→ **What you have to do**
In the entries below, find the line with "4. ✅ Start chatting!" and the line with "- **Phase 1-2 (API Integration)**: 2-3 hours"; reproduce those two lines and all lines between them exactly, without pictures.

[Stored entries]

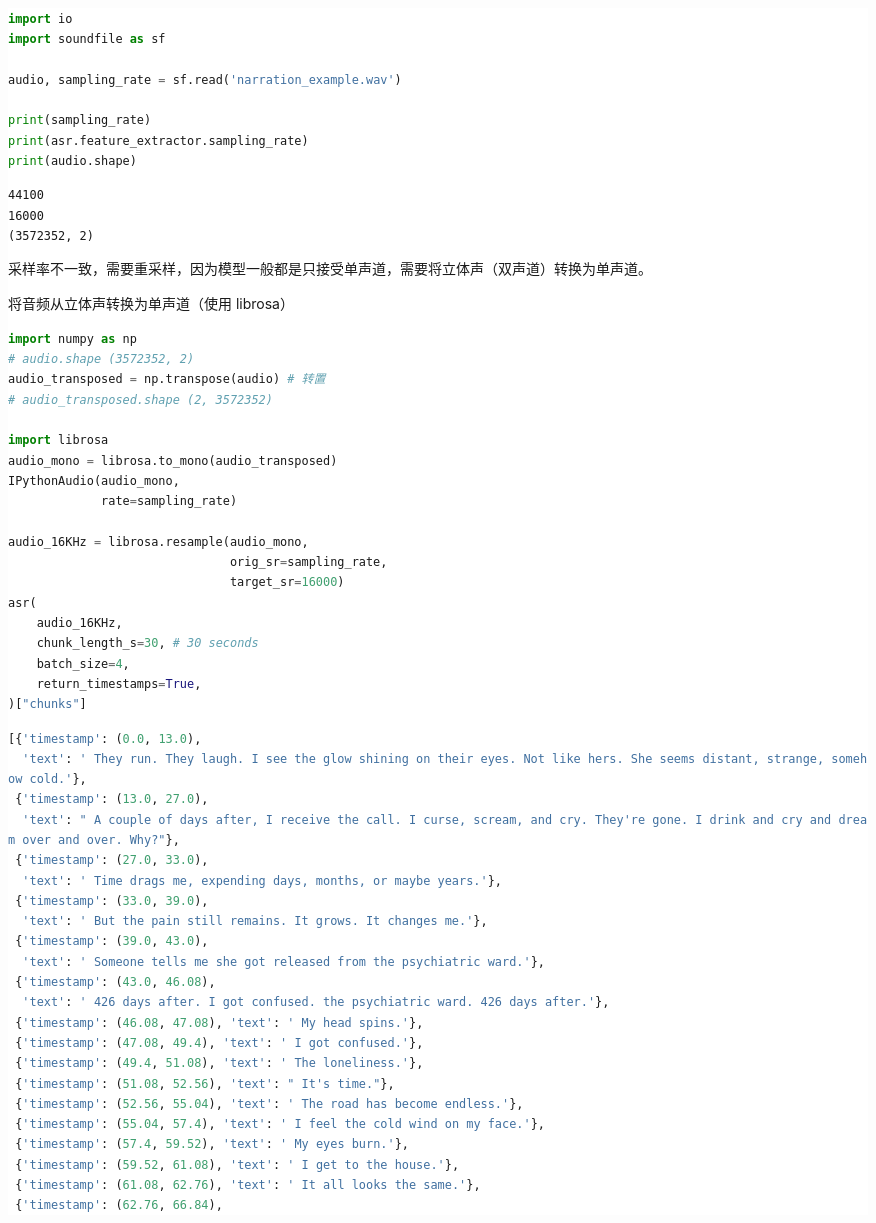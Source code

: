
 ```py
import io
import soundfile as sf

audio, sampling_rate = sf.read('narration_example.wav')

print(sampling_rate)
print(asr.feature_extractor.sampling_rate)
print(audio.shape)
```
```
44100
16000
(3572352, 2)
```

采样率不一致，需要重采样，因为模型一般都是只接受单声道，需要将立体声（双声道）转换为单声道。

将音频从立体声转换为单声道（使用 librosa）

```py
import numpy as np
# audio.shape (3572352, 2)
audio_transposed = np.transpose(audio) # 转置
# audio_transposed.shape (2, 3572352)

import librosa
audio_mono = librosa.to_mono(audio_transposed)
IPythonAudio(audio_mono,
             rate=sampling_rate)

audio_16KHz = librosa.resample(audio_mono,
                               orig_sr=sampling_rate,
                               target_sr=16000)
asr(
    audio_16KHz,
    chunk_length_s=30, # 30 seconds
    batch_size=4,
    return_timestamps=True,
)["chunks"]
```
```py
[{'timestamp': (0.0, 13.0),
  'text': ' They run. They laugh. I see the glow shining on their eyes. Not like hers. She seems distant, strange, somehow cold.'},
 {'timestamp': (13.0, 27.0),
  'text': " A couple of days after, I receive the call. I curse, scream, and cry. They're gone. I drink and cry and dream over and over. Why?"},
 {'timestamp': (27.0, 33.0),
  'text': ' Time drags me, expending days, months, or maybe years.'},
 {'timestamp': (33.0, 39.0),
  'text': ' But the pain still remains. It grows. It changes me.'},
 {'timestamp': (39.0, 43.0),
  'text': ' Someone tells me she got released from the psychiatric ward.'},
 {'timestamp': (43.0, 46.08),
  'text': ' 426 days after. I got confused. the psychiatric ward. 426 days after.'},
 {'timestamp': (46.08, 47.08), 'text': ' My head spins.'},
 {'timestamp': (47.08, 49.4), 'text': ' I got confused.'},
 {'timestamp': (49.4, 51.08), 'text': ' The loneliness.'},
 {'timestamp': (51.08, 52.56), 'text': " It's time."},
 {'timestamp': (52.56, 55.04), 'text': ' The road has become endless.'},
 {'timestamp': (55.04, 57.4), 'text': ' I feel the cold wind on my face.'},
 {'timestamp': (57.4, 59.52), 'text': ' My eyes burn.'},
 {'timestamp': (59.52, 61.08), 'text': ' I get to the house.'},
 {'timestamp': (61.08, 62.76), 'text': ' It all looks the same.'},
 {'timestamp': (62.76, 66.84),
```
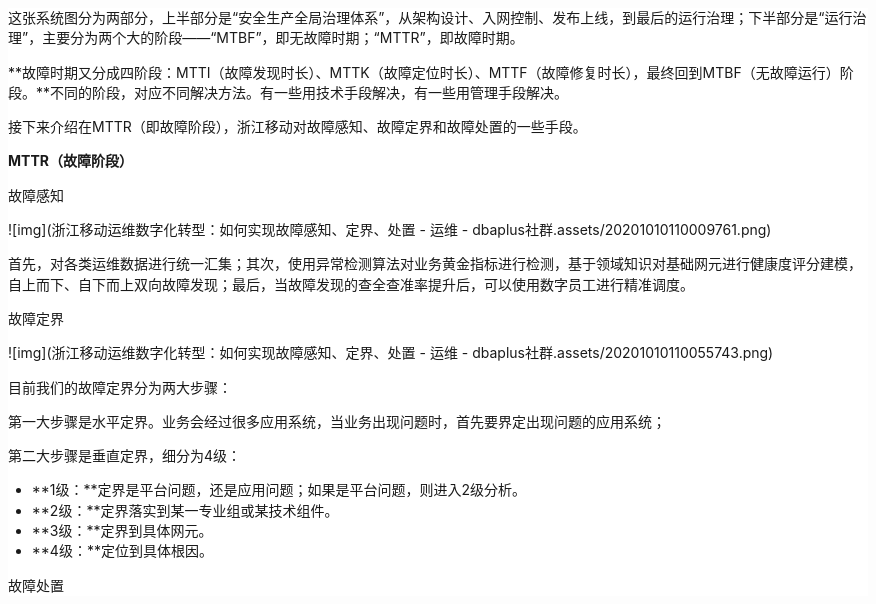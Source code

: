  

这张系统图分为两部分，上半部分是“安全生产全局治理体系”，从架构设计、入网控制、发布上线，到最后的运行治理；下半部分是“运行治理”，主要分为两个大的阶段——“MTBF”，即无故障时期；“MTTR”，即故障时期。

 

**故障时期又分成四阶段：MTTI（故障发现时长）、MTTK（故障定位时长）、MTTF（故障修复时长），最终回到MTBF（无故障运行）阶段。**不同的阶段，对应不同解决方法。有一些用技术手段解决，有一些用管理手段解决。

 

接下来介绍在MTTR（即故障阶段），浙江移动对故障感知、故障定界和故障处置的一些手段。

 

**MTTR（故障阶段）**

 

 

故障感知 

 

 

 

![img](浙江移动运维数字化转型：如何实现故障感知、定界、处置 - 运维 - dbaplus社群.assets/20201010110009761.png)

 

首先，对各类运维数据进行统一汇集；其次，使用异常检测算法对业务黄金指标进行检测，基于领域知识对基础网元进行健康度评分建模，自上而下、自下而上双向故障发现；最后，当故障发现的查全查准率提升后，可以使用数字员工进行精准调度。

 

故障定界

 

 

 

 

![img](浙江移动运维数字化转型：如何实现故障感知、定界、处置 - 运维 - dbaplus社群.assets/20201010110055743.png)

 

目前我们的故障定界分为两大步骤：

 

第一大步骤是水平定界。业务会经过很多应用系统，当业务出现问题时，首先要界定出现问题的应用系统；

 

第二大步骤是垂直定界，细分为4级：

 

- **1级：**定界是平台问题，还是应用问题；如果是平台问题，则进入2级分析。
- **2级：**定界落实到某一专业组或某技术组件。
- **3级：**定界到具体网元。
- **4级：**定位到具体根因。

 

故障处置
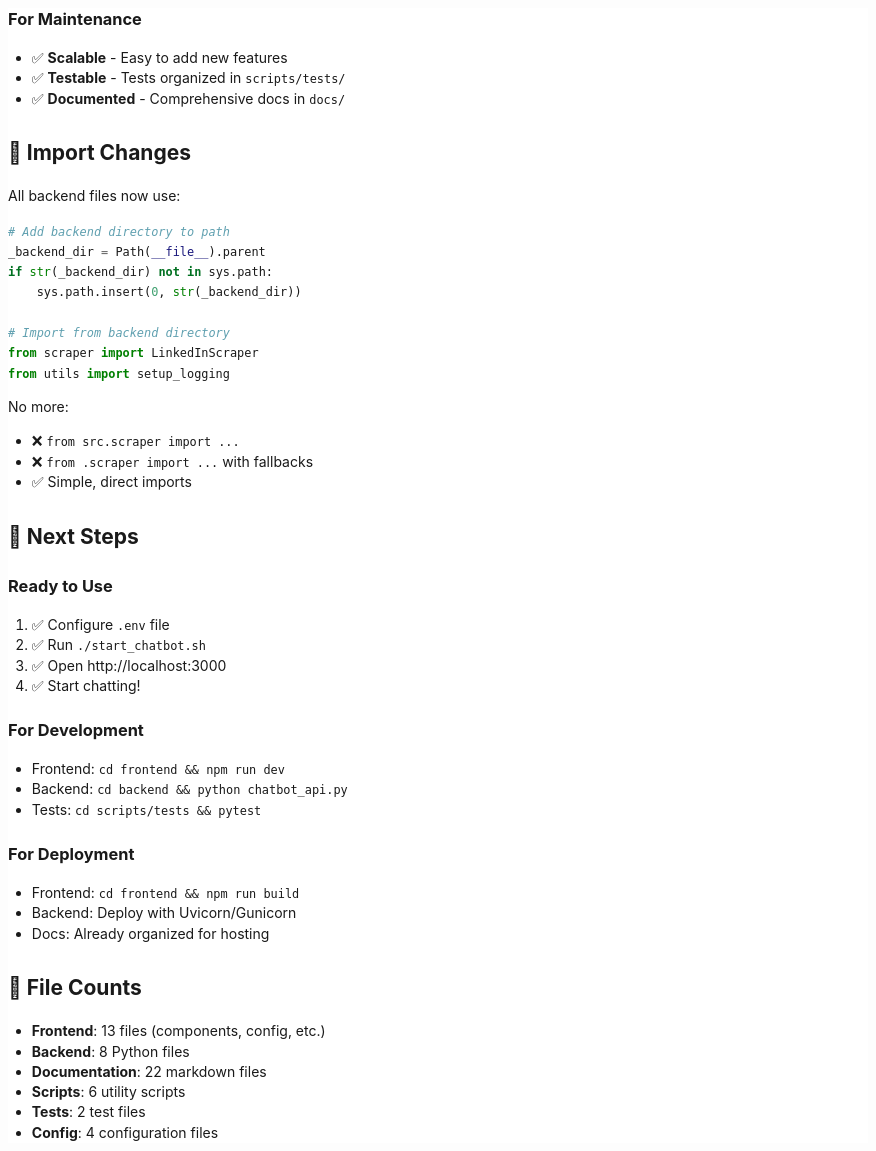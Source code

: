 ### For Maintenance
- ✅ **Scalable** - Easy to add new features
- ✅ **Testable** - Tests organized in `scripts/tests/`
- ✅ **Documented** - Comprehensive docs in `docs/`

## 📝 Import Changes

All backend files now use:
```python
# Add backend directory to path
_backend_dir = Path(__file__).parent
if str(_backend_dir) not in sys.path:
    sys.path.insert(0, str(_backend_dir))

# Import from backend directory
from scraper import LinkedInScraper
from utils import setup_logging
```

No more:
- ❌ `from src.scraper import ...`
- ❌ `from .scraper import ...` with fallbacks
- ✅ Simple, direct imports

## 🚀 Next Steps

### Ready to Use
1. ✅ Configure `.env` file
2. ✅ Run `./start_chatbot.sh`
3. ✅ Open http://localhost:3000
4. ✅ Start chatting!

### For Development
- Frontend: `cd frontend && npm run dev`
- Backend: `cd backend && python chatbot_api.py`
- Tests: `cd scripts/tests && pytest`

### For Deployment
- Frontend: `cd frontend && npm run build`
- Backend: Deploy with Uvicorn/Gunicorn
- Docs: Already organized for hosting

## 📖 File Counts

- **Frontend**: 13 files (components, config, etc.)
- **Backend**: 8 Python files
- **Documentation**: 22 markdown files
- **Scripts**: 6 utility scripts
- **Tests**: 2 test files
- **Config**: 4 configuration files
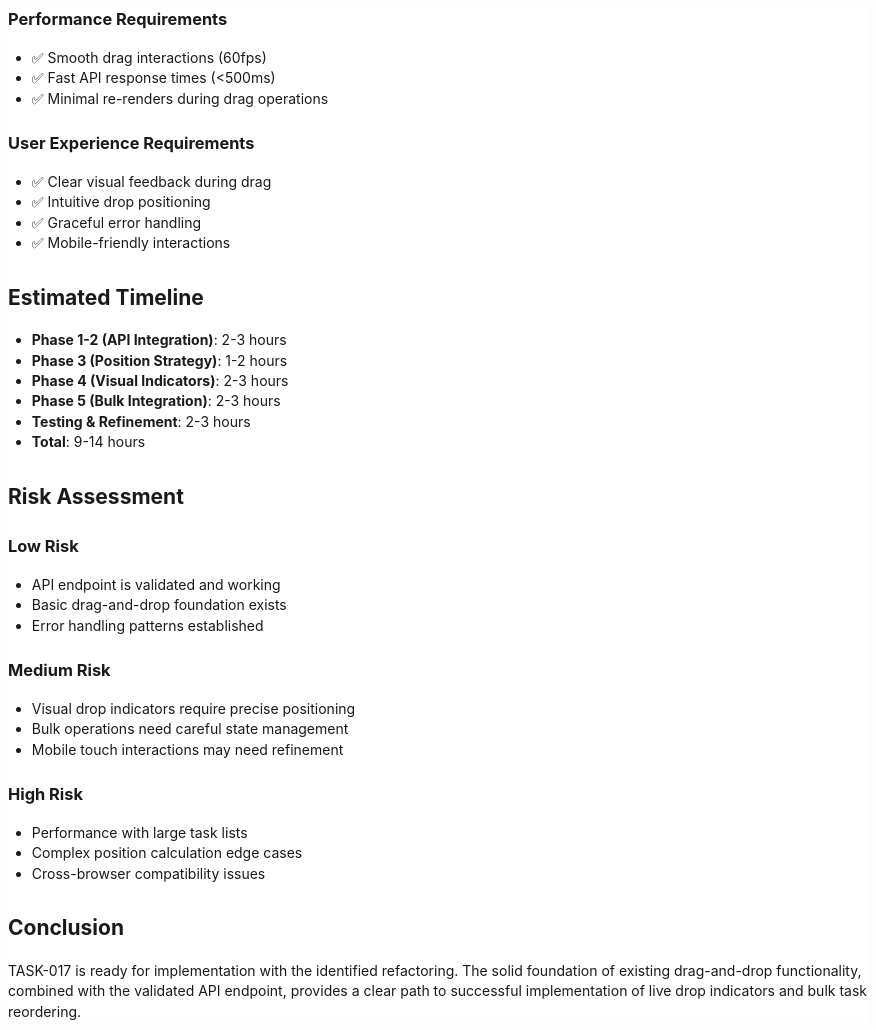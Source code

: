 ### Performance Requirements
- ✅ Smooth drag interactions (60fps)
- ✅ Fast API response times (<500ms)
- ✅ Minimal re-renders during drag operations

### User Experience Requirements
- ✅ Clear visual feedback during drag
- ✅ Intuitive drop positioning
- ✅ Graceful error handling
- ✅ Mobile-friendly interactions

## Estimated Timeline
- **Phase 1-2 (API Integration)**: 2-3 hours
- **Phase 3 (Position Strategy)**: 1-2 hours  
- **Phase 4 (Visual Indicators)**: 2-3 hours
- **Phase 5 (Bulk Integration)**: 2-3 hours
- **Testing & Refinement**: 2-3 hours
- **Total**: 9-14 hours

## Risk Assessment

### Low Risk
- API endpoint is validated and working
- Basic drag-and-drop foundation exists
- Error handling patterns established

### Medium Risk
- Visual drop indicators require precise positioning
- Bulk operations need careful state management
- Mobile touch interactions may need refinement

### High Risk
- Performance with large task lists
- Complex position calculation edge cases
- Cross-browser compatibility issues

## Conclusion

TASK-017 is ready for implementation with the identified refactoring. The solid foundation of existing drag-and-drop functionality, combined with the validated API endpoint, provides a clear path to successful implementation of live drop indicators and bulk task reordering.
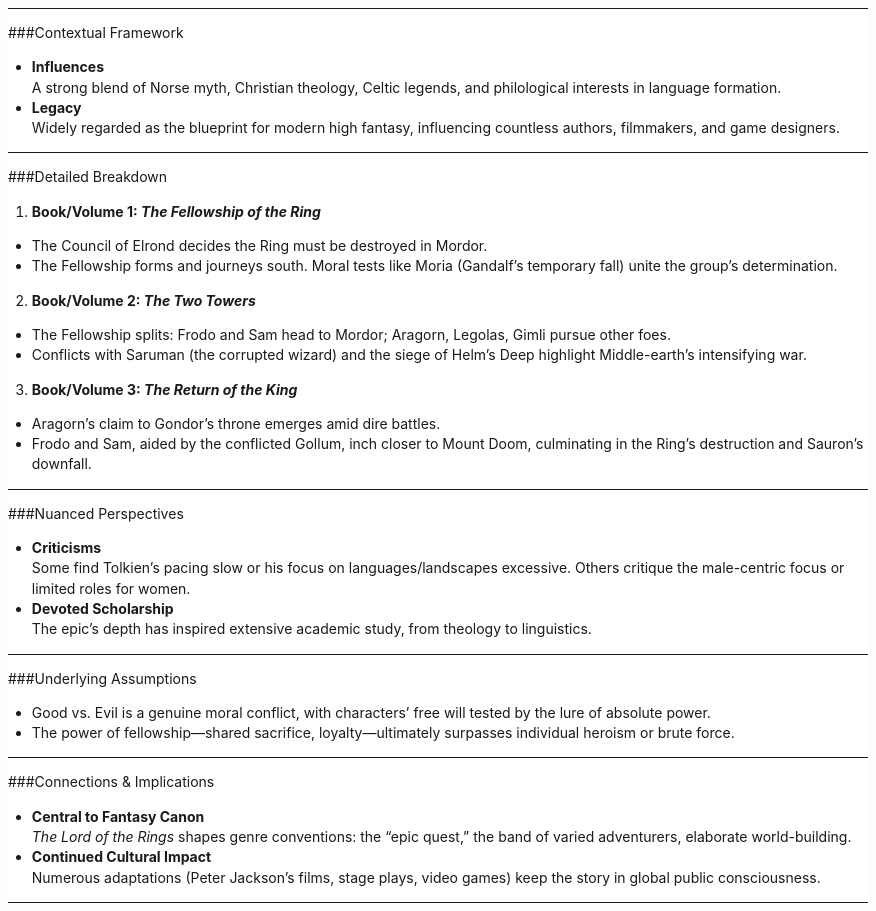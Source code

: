 
---

###Contextual Framework
- **Influences**  
  A strong blend of Norse myth, Christian theology, Celtic legends, and philological interests in language formation.
- **Legacy**  
  Widely regarded as the blueprint for modern high fantasy, influencing countless authors, filmmakers, and game designers.

---

###Detailed Breakdown

1. **Book/Volume 1: *The Fellowship of the Ring***
  - The Council of Elrond decides the Ring must be destroyed in Mordor.
  - The Fellowship forms and journeys south. Moral tests like Moria (Gandalf’s temporary fall) unite the group’s determination.

2. **Book/Volume 2: *The Two Towers***
  - The Fellowship splits: Frodo and Sam head to Mordor; Aragorn, Legolas, Gimli pursue other foes.
  - Conflicts with Saruman (the corrupted wizard) and the siege of Helm’s Deep highlight Middle-earth’s intensifying war.

3. **Book/Volume 3: *The Return of the King***
  - Aragorn’s claim to Gondor’s throne emerges amid dire battles.
  - Frodo and Sam, aided by the conflicted Gollum, inch closer to Mount Doom, culminating in the Ring’s destruction and Sauron’s downfall.

---

###Nuanced Perspectives
- **Criticisms**  
  Some find Tolkien’s pacing slow or his focus on languages/landscapes excessive. Others critique the male-centric focus or limited roles for women.
- **Devoted Scholarship**  
  The epic’s depth has inspired extensive academic study, from theology to linguistics.

---

###Underlying Assumptions
- Good vs. Evil is a genuine moral conflict, with characters’ free will tested by the lure of absolute power.
- The power of fellowship—shared sacrifice, loyalty—ultimately surpasses individual heroism or brute force.

---

###Connections & Implications
- **Central to Fantasy Canon**  
  *The Lord of the Rings* shapes genre conventions: the “epic quest,” the band of varied adventurers, elaborate world-building.
- **Continued Cultural Impact**  
  Numerous adaptations (Peter Jackson’s films, stage plays, video games) keep the story in global public consciousness.

---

→ **Answer space**
4. ✅ Start chatting!

### For Development
- Frontend: `cd frontend && npm run dev`
- Backend: `cd backend && python chatbot_api.py`
- Tests: `cd scripts/tests && pytest`

### For Deployment
- Frontend: `cd frontend && npm run build`
- Backend: Deploy with Uvicorn/Gunicorn
- Docs: Already organized for hosting

## 📖 File Counts

- **Frontend**: 13 files (components, config, etc.)
- **Backend**: 8 Python files
- **Documentation**: 22 markdown files
- **Scripts**: 6 utility scripts
- **Tests**: 2 test files
- **Config**: 4 configuration files
Source code

: ### Performance Requirements
- ✅ Smooth drag interactions (60fps)
- ✅ Fast API response times (<500ms)
- ✅ Minimal re-renders during drag operations

### User Experience Requirements
- ✅ Clear visual feedback during drag
- ✅ Intuitive drop positioning
- ✅ Graceful error handling
- ✅ Mobile-friendly interactions

## Estimated Timeline
- **Phase 1-2 (API Integration)**: 2-3 hours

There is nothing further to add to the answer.